- Exercise description -
The word "type" occurs in some lines of the listing. Copy those lines.

★ ★ ★ ★ ★ ★ ★

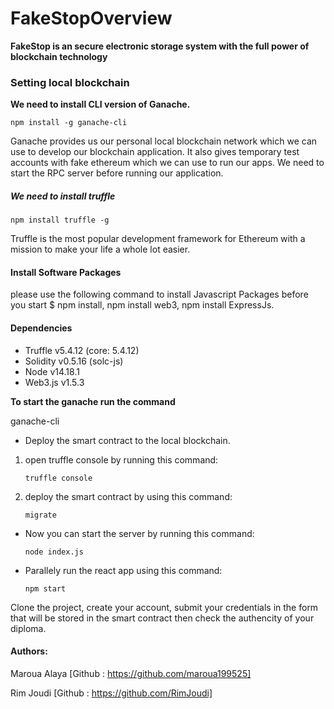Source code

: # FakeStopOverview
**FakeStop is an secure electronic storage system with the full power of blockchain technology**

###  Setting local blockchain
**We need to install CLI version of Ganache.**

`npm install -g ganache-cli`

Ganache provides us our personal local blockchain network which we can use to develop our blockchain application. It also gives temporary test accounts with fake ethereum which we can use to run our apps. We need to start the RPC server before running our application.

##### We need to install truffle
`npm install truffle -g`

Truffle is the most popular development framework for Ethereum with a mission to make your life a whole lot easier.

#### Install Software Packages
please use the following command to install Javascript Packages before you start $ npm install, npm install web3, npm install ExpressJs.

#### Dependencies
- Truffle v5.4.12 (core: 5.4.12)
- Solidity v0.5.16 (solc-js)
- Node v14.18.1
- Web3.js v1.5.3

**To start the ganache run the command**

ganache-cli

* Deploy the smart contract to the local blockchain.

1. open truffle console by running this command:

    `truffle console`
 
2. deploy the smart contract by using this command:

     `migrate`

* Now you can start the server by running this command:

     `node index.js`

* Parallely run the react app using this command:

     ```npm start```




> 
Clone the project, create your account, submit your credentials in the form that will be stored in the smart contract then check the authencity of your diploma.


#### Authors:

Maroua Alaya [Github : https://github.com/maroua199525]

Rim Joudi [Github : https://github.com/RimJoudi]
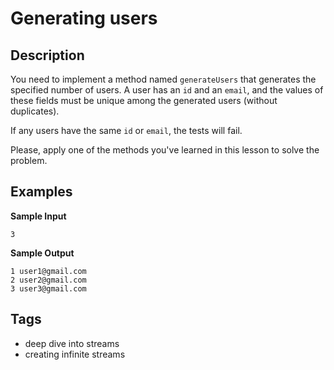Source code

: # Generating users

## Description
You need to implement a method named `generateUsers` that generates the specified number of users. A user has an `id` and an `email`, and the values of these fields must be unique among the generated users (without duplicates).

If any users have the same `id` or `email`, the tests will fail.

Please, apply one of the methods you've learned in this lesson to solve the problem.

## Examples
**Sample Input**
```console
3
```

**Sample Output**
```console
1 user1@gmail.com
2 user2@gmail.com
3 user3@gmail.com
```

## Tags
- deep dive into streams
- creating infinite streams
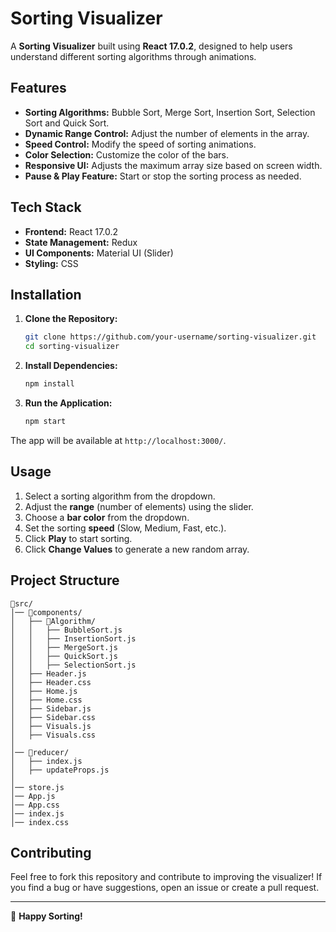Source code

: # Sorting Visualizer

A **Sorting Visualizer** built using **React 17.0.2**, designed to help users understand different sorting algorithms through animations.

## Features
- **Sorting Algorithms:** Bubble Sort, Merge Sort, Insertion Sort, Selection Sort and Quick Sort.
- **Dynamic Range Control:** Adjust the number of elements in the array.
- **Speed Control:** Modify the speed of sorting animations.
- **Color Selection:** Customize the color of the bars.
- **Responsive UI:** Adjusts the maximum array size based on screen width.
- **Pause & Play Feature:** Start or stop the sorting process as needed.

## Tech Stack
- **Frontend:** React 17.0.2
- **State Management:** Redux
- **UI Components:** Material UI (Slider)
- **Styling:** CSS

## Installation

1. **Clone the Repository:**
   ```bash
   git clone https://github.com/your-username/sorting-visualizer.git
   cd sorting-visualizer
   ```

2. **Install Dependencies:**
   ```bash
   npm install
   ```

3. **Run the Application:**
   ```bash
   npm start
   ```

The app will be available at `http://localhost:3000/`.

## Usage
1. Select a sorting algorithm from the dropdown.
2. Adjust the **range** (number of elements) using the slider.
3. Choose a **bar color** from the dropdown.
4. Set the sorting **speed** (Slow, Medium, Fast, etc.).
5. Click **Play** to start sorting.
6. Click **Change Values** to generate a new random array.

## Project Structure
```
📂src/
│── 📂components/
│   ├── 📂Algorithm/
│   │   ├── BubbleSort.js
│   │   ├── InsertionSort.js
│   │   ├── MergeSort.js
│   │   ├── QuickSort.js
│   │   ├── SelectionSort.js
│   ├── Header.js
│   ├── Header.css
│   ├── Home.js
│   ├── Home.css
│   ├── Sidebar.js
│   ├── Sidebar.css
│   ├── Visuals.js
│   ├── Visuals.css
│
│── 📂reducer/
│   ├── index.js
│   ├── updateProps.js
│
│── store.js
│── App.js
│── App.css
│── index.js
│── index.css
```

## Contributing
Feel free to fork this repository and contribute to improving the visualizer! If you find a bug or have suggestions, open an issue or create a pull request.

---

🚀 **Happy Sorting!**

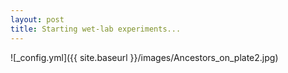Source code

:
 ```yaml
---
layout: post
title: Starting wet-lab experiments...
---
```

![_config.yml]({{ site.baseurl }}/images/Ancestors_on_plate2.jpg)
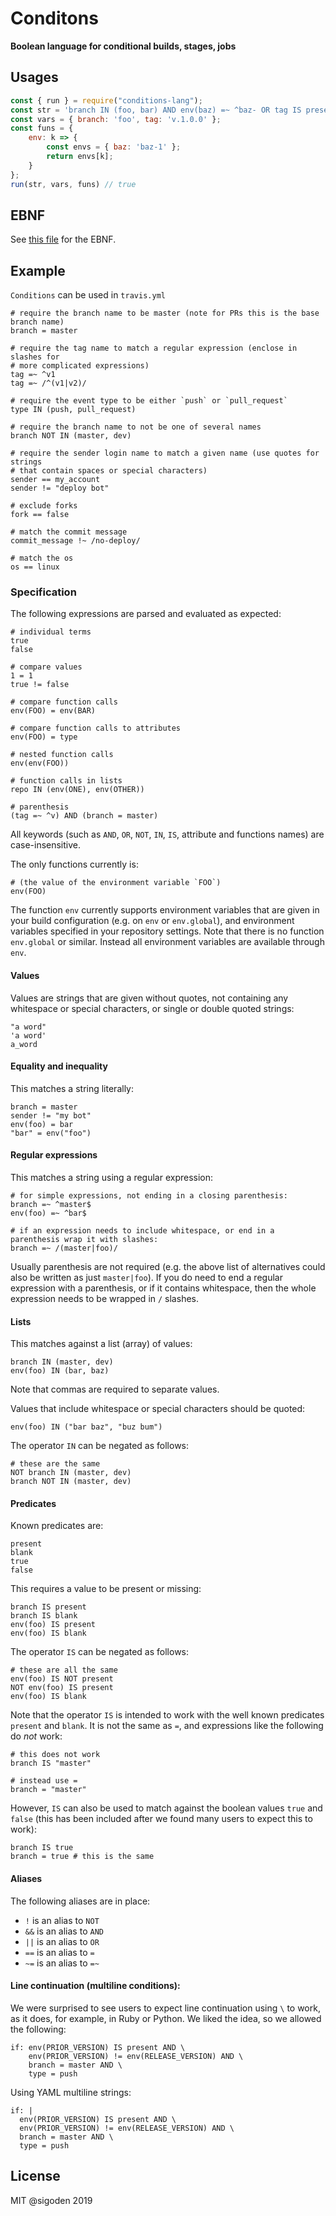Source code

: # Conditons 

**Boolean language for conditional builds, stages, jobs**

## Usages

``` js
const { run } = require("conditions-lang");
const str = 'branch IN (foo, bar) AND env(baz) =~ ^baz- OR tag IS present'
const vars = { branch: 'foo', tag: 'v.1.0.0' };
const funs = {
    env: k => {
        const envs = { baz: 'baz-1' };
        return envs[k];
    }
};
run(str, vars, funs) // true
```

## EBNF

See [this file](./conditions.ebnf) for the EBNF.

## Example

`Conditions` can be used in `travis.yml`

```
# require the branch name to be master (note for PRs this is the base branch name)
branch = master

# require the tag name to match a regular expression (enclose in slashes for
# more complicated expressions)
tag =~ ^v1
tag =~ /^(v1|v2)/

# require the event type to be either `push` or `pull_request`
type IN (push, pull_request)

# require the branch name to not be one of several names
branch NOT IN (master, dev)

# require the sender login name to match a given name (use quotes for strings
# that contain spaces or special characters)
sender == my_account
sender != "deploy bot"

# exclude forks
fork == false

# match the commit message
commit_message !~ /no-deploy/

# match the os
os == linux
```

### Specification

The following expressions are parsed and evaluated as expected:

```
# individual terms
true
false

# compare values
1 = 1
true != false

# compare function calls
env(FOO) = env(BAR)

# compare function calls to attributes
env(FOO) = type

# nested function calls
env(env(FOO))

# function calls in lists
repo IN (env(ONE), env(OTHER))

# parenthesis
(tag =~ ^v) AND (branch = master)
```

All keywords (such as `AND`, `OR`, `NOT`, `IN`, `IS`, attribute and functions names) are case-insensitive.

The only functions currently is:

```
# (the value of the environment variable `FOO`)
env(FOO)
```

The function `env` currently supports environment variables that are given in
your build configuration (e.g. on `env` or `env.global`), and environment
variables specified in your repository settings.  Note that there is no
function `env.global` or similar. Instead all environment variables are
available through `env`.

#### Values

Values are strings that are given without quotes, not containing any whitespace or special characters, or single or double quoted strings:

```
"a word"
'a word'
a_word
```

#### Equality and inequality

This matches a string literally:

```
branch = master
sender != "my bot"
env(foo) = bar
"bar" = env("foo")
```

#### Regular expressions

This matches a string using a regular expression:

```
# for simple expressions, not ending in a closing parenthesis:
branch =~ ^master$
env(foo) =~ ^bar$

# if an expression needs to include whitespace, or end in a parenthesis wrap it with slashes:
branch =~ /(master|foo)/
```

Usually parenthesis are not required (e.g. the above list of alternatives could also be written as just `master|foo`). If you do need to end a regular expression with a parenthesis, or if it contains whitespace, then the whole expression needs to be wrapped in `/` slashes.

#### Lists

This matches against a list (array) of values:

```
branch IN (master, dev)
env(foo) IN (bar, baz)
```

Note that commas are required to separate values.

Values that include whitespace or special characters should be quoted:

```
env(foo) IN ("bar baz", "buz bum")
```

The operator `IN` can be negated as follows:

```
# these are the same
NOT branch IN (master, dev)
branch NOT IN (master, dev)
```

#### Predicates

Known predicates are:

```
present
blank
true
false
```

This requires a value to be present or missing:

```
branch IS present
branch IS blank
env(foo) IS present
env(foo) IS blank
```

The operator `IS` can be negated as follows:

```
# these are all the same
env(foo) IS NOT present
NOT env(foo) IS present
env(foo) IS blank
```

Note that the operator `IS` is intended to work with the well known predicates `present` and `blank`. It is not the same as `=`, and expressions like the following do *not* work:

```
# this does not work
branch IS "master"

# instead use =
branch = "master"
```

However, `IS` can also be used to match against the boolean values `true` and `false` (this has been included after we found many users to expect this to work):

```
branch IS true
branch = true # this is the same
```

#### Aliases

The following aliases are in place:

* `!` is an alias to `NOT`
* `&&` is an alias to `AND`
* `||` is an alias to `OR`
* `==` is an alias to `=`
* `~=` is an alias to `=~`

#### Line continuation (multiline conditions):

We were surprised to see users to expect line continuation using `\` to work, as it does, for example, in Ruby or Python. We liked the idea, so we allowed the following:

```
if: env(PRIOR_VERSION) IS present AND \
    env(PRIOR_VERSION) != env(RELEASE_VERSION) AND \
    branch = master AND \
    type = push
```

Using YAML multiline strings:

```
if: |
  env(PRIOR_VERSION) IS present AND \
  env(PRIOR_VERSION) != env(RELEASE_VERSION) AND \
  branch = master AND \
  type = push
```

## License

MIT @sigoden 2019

★ ★ ★ ★ ★ ★ ★

- Task answer -
# require the event type to be either `push` or `pull_request`
type IN (push, pull_request)
env(FOO) = type
    type = push
  type = push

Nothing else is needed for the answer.